━━ RECORDS FOR THIS TASK ━━

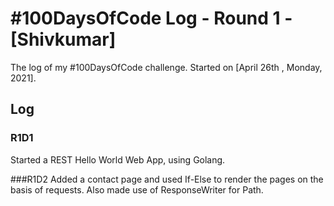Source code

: # #100DaysOfCode Log - Round 1 - [Shivkumar]

The log of my #100DaysOfCode challenge. Started on [April 26th , Monday, 2021].

## Log

### R1D1 
Started a REST Hello World Web App, using Golang.

###R1D2
Added a contact page and used If-Else to render the pages on the basis of requests. Also made use of ResponseWriter for Path.


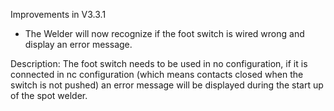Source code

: Improvements in V3.3.1
- The Welder will now recognize if the foot switch is wired wrong and display an error message.

Description:
The foot switch needs to be used in no configuration, if it is connected in nc configuration (which means contacts closed when the switch is not pushed) an error message will be displayed during the start up of the spot welder.
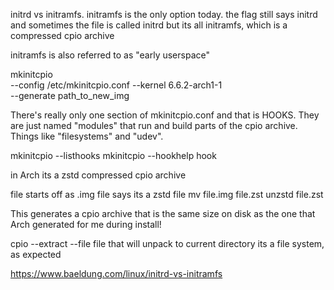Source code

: initrd vs initramfs. initramfs is the only option today. the flag still says initrd and sometimes the file is called initrd but its all initramfs, which is a compressed cpio archive

initramfs is also referred to as "early userspace"

mkinitcpio \
--config /etc/mkinitcpio.conf
--kernel 6.6.2-arch1-1 \
--generate path_to_new_img

There's really only one section of mkinitcpio.conf and that is HOOKS. They are just named "modules" that run and build parts of the cpio archive. Things like "filesystems" and "udev".

mkinitcpio --listhooks
mkinitcpio --hookhelp hook


in Arch its a zstd compressed cpio archive

file starts off as .img
file says its a zstd file
mv file.img file.zst
unzstd file.zst

This generates a cpio archive that is the same size on disk as the one that Arch generated for me during install!

cpio --extract --file file
that will unpack to current directory
its a file system, as expected


https://www.baeldung.com/linux/initrd-vs-initramfs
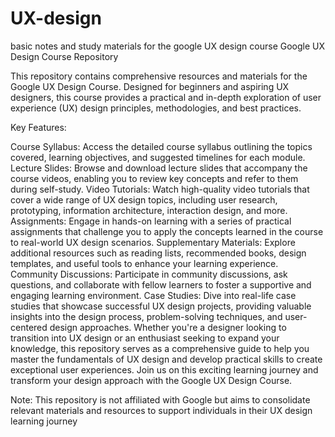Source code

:# UX-design
basic notes and study materials for the google UX design course
Google UX Design Course Repository

This repository contains comprehensive resources and materials for the Google UX Design Course. Designed for beginners and aspiring UX designers, this course provides a practical and in-depth exploration of user experience (UX) design principles, methodologies, and best practices.

Key Features:

Course Syllabus: Access the detailed course syllabus outlining the topics covered, learning objectives, and suggested timelines for each module.
Lecture Slides: Browse and download lecture slides that accompany the course videos, enabling you to review key concepts and refer to them during self-study.
Video Tutorials: Watch high-quality video tutorials that cover a wide range of UX design topics, including user research, prototyping, information architecture, interaction design, and more.
Assignments: Engage in hands-on learning with a series of practical assignments that challenge you to apply the concepts learned in the course to real-world UX design scenarios.
Supplementary Materials: Explore additional resources such as reading lists, recommended books, design templates, and useful tools to enhance your learning experience.
Community Discussions: Participate in community discussions, ask questions, and collaborate with fellow learners to foster a supportive and engaging learning environment.
Case Studies: Dive into real-life case studies that showcase successful UX design projects, providing valuable insights into the design process, problem-solving techniques, and user-centered design approaches.
Whether you're a designer looking to transition into UX design or an enthusiast seeking to expand your knowledge, this repository serves as a comprehensive guide to help you master the fundamentals of UX design and develop practical skills to create exceptional user experiences. Join us on this exciting learning journey and transform your design approach with the Google UX Design Course.

Note: This repository is not affiliated with Google but aims to consolidate relevant materials and resources to support individuals in their UX design learning journey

━━━

Check each line of the records above for "Started", and copy those that have it.

→ EXERCISE RESPONSE
The log of my #100DaysOfCode challenge. Started on [April 26th , Monday, 2021].
Started a REST Hello World Web App, using Golang.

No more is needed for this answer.